OK, I'll give it a go.

Xeloda is basically the same as the long established chemotherapy drug
5FU, but in a form which can be taken orally and gets converted to 5FU
in the body. So it is indeed a 'standard' chemo drug. It known to be
is effective alone or in combination with Taxotere for metastatic patients.

This class of drugs interferes with the cell division mechanism,
corrupting the copying of DNA among other effects. As with most
chemotherapies it has significant and dose-limiting side effects.

Tykerb is a growth factor blocker that attacks both the receptor
attacked by Herceptin (HER2) and another one (EGFR).

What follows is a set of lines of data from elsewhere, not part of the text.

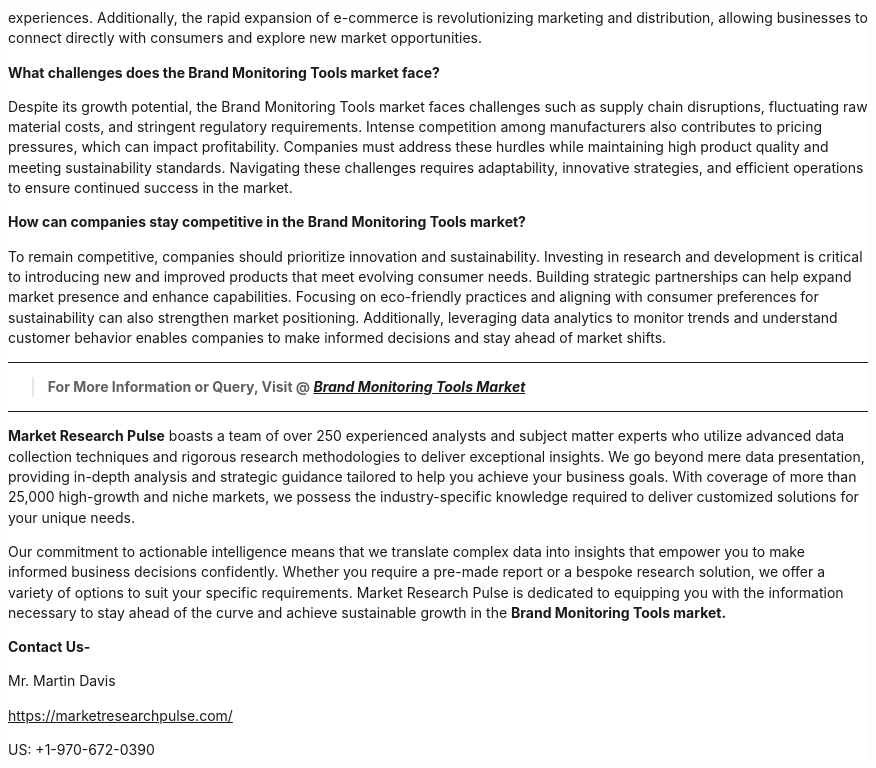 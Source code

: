 experiences. Additionally, the rapid expansion of e-commerce is revolutionizing marketing and distribution, allowing businesses to connect directly with consumers and explore new market opportunities.</p><p><strong>What challenges does the Brand Monitoring Tools market face?</strong></p><p>Despite its growth potential, the Brand Monitoring Tools market faces challenges such as supply chain disruptions, fluctuating raw material costs, and stringent regulatory requirements. Intense competition among manufacturers also contributes to pricing pressures, which can impact profitability. Companies must address these hurdles while maintaining high product quality and meeting sustainability standards. Navigating these challenges requires adaptability, innovative strategies, and efficient operations to ensure continued success in the market.</p><p><strong>How can companies stay competitive in the Brand Monitoring Tools market?</strong></p><p>To remain competitive, companies should prioritize innovation and sustainability. Investing in research and development is critical to introducing new and improved products that meet evolving consumer needs. Building strategic partnerships can help expand market presence and enhance capabilities. Focusing on eco-friendly practices and aligning with consumer preferences for sustainability can also strengthen market positioning. Additionally, leveraging data analytics to monitor trends and understand customer behavior enables companies to make informed decisions and stay ahead of market shifts.</p><hr /><blockquote><p><strong>For More Information or Query, Visit @&nbsp;<em><a href="https://marketresearchpulse.com/report/69998/brand-monitoring-tools-market?utm_source=Linkedin&utm_medium=0112">Brand Monitoring Tools Market</a></em></strong></p></blockquote><hr /><p><strong>Market Research Pulse</strong> boasts a team of over 250 experienced analysts and subject matter experts who utilize advanced data collection techniques and rigorous research methodologies to deliver exceptional insights. We go beyond mere data presentation, providing in-depth analysis and strategic guidance tailored to help you achieve your business goals. With coverage of more than 25,000 high-growth and niche markets, we possess the industry-specific knowledge required to deliver customized solutions for your unique needs.</p><p>Our commitment to actionable intelligence means that we translate complex data into insights that empower you to make informed business decisions confidently. Whether you require a pre-made report or a bespoke research solution, we offer a variety of options to suit your specific requirements. Market Research Pulse is dedicated to equipping you with the information necessary to stay ahead of the curve and achieve sustainable growth in the <strong>Brand Monitoring Tools market.</strong></p><p><strong>Contact Us-</strong></p><p>Mr. Martin Davis</p><p>https://marketresearchpulse.com/</p><p>US: +1-970-672-0390</p>
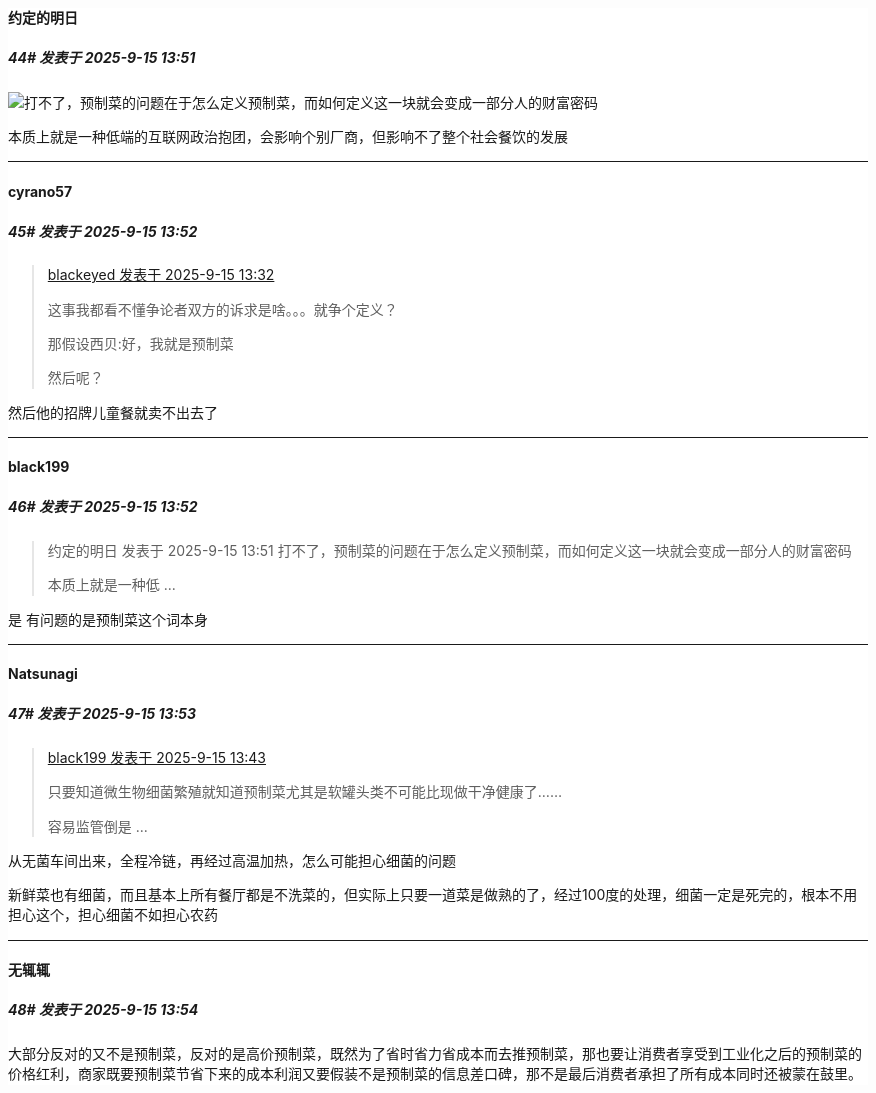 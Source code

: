 ####  约定的明日  
##### 44#       发表于 2025-9-15 13:51

<img src="https://static.stage1st.com/image/smiley/face2017/067.png" referrerpolicy="no-referrer">打不了，预制菜的问题在于怎么定义预制菜，而如何定义这一块就会变成一部分人的财富密码

本质上就是一种低端的互联网政治抱团，会影响个别厂商，但影响不了整个社会餐饮的发展

*****

####  cyrano57  
##### 45#       发表于 2025-9-15 13:52

<blockquote><a href="httphttps://stage1st.com/2b/forum.php?mod=redirect&amp;goto=findpost&amp;pid=68432035&amp;ptid=2262042" target="_blank">blackeyed 发表于 2025-9-15 13:32</a>

这事我都看不懂争论者双方的诉求是啥。。。就争个定义？

那假设西贝:好，我就是预制菜

然后呢？</blockquote>
然后他的招牌儿童餐就卖不出去了

*****

####  black199  
##### 46#       发表于 2025-9-15 13:52

<blockquote>约定的明日 发表于 2025-9-15 13:51
打不了，预制菜的问题在于怎么定义预制菜，而如何定义这一块就会变成一部分人的财富密码

本质上就是一种低 ...</blockquote>
是 有问题的是预制菜这个词本身

*****

####  Natsunagi  
##### 47#       发表于 2025-9-15 13:53

<blockquote><a href="httphttps://stage1st.com/2b/forum.php?mod=redirect&amp;goto=findpost&amp;pid=68432097&amp;ptid=2262042" target="_blank">black199 发表于 2025-9-15 13:43</a>

只要知道微生物细菌繁殖就知道预制菜尤其是软罐头类不可能比现做干净健康了……

容易监管倒是 ...</blockquote>
从无菌车间出来，全程冷链，再经过高温加热，怎么可能担心细菌的问题

新鲜菜也有细菌，而且基本上所有餐厅都是不洗菜的，但实际上只要一道菜是做熟的了，经过100度的处理，细菌一定是死完的，根本不用担心这个，担心细菌不如担心农药


*****

####  无辄辄  
##### 48#       发表于 2025-9-15 13:54

大部分反对的又不是预制菜，反对的是高价预制菜，既然为了省时省力省成本而去推预制菜，那也要让消费者享受到工业化之后的预制菜的价格红利，商家既要预制菜节省下来的成本利润又要假装不是预制菜的信息差口碑，那不是最后消费者承担了所有成本同时还被蒙在鼓里。
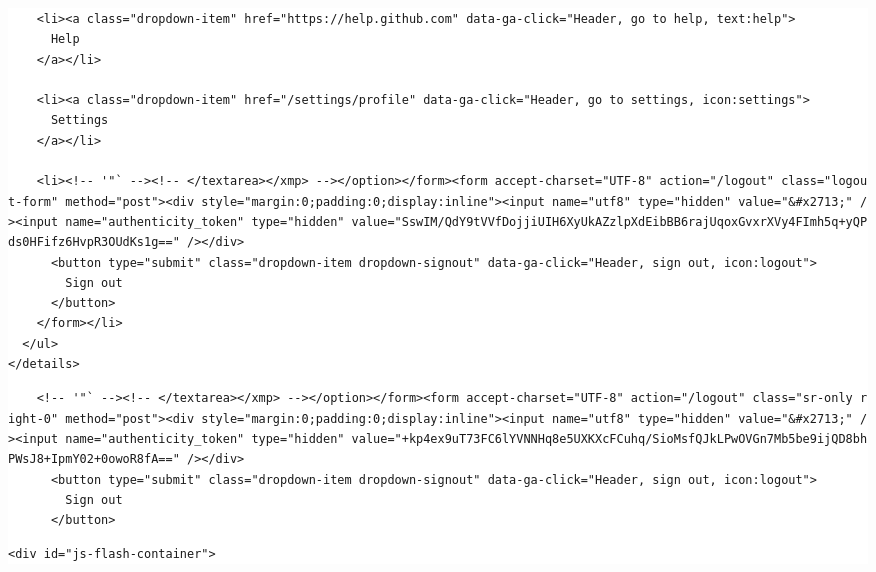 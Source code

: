         <li><a class="dropdown-item" href="https://help.github.com" data-ga-click="Header, go to help, text:help">
          Help
        </a></li>

        <li><a class="dropdown-item" href="/settings/profile" data-ga-click="Header, go to settings, icon:settings">
          Settings
        </a></li>

        <li><!-- '"` --><!-- </textarea></xmp> --></option></form><form accept-charset="UTF-8" action="/logout" class="logout-form" method="post"><div style="margin:0;padding:0;display:inline"><input name="utf8" type="hidden" value="&#x2713;" /><input name="authenticity_token" type="hidden" value="SswIM/QdY9tVVfDojjiUIH6XyUkAZzlpXdEibBB6rajUqoxGvxrXVy4FImh5q+yQPds0HFifz6HvpR3OUdKs1g==" /></div>
          <button type="submit" class="dropdown-item dropdown-signout" data-ga-click="Header, sign out, icon:logout">
            Sign out
          </button>
        </form></li>
      </ul>
    </details>
  </li>
</ul>


        <!-- '"` --><!-- </textarea></xmp> --></option></form><form accept-charset="UTF-8" action="/logout" class="sr-only right-0" method="post"><div style="margin:0;padding:0;display:inline"><input name="utf8" type="hidden" value="&#x2713;" /><input name="authenticity_token" type="hidden" value="+kp4ex9uT73FC6lYVNNHq8e5UXKXcFCuhq/SioMsfQJkLPwOVGn7Mb5be9ijQD8bhPWsJ8+IpmY02+0owoR8fA==" /></div>
          <button type="submit" class="dropdown-item dropdown-signout" data-ga-click="Header, sign out, icon:logout">
            Sign out
          </button>
</form>      </div>
    </div>
  </div>
</header>

      

  </div>

  <div id="start-of-content" class="show-on-focus"></div>

    <div id="js-flash-container">
</div>



  <div role="main" >
        <div itemscope itemtype="http://schema.org/SoftwareSourceCode" class="">
    <div id="js-repo-pjax-container" data-pjax-container >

In this it acts on
those receptors in the same way that Tamoxifen acts on estrogen receptors

The primary reason why it is prescribed in combination with Xeloda is
that it works. Tykerb is a new drug, and not all possible combinations
have been tested. It is known that it produces a major improvement over
Xeloda alone in a certain class of patients, and that the two drugs do
not interfere with each other.

That begs the question why test that particular combination. One reason
is that receptor blockers (including hormone therapy) slow or stop the
growth of tumours but do not actively destroy them. In the adjuvant
setting, where there is believed to be no sizeable tumour present, it is
up to the immune system to destroy any cancer cells that appear. But we
are talking about metastatic disease, where simply halting growth is not
enough, we need to be actively demolishing the tumours as well, to
reduce symptoms. Hence it is logical to combine these agents with
chemotherapy, and the combination is indeed proven to be effective.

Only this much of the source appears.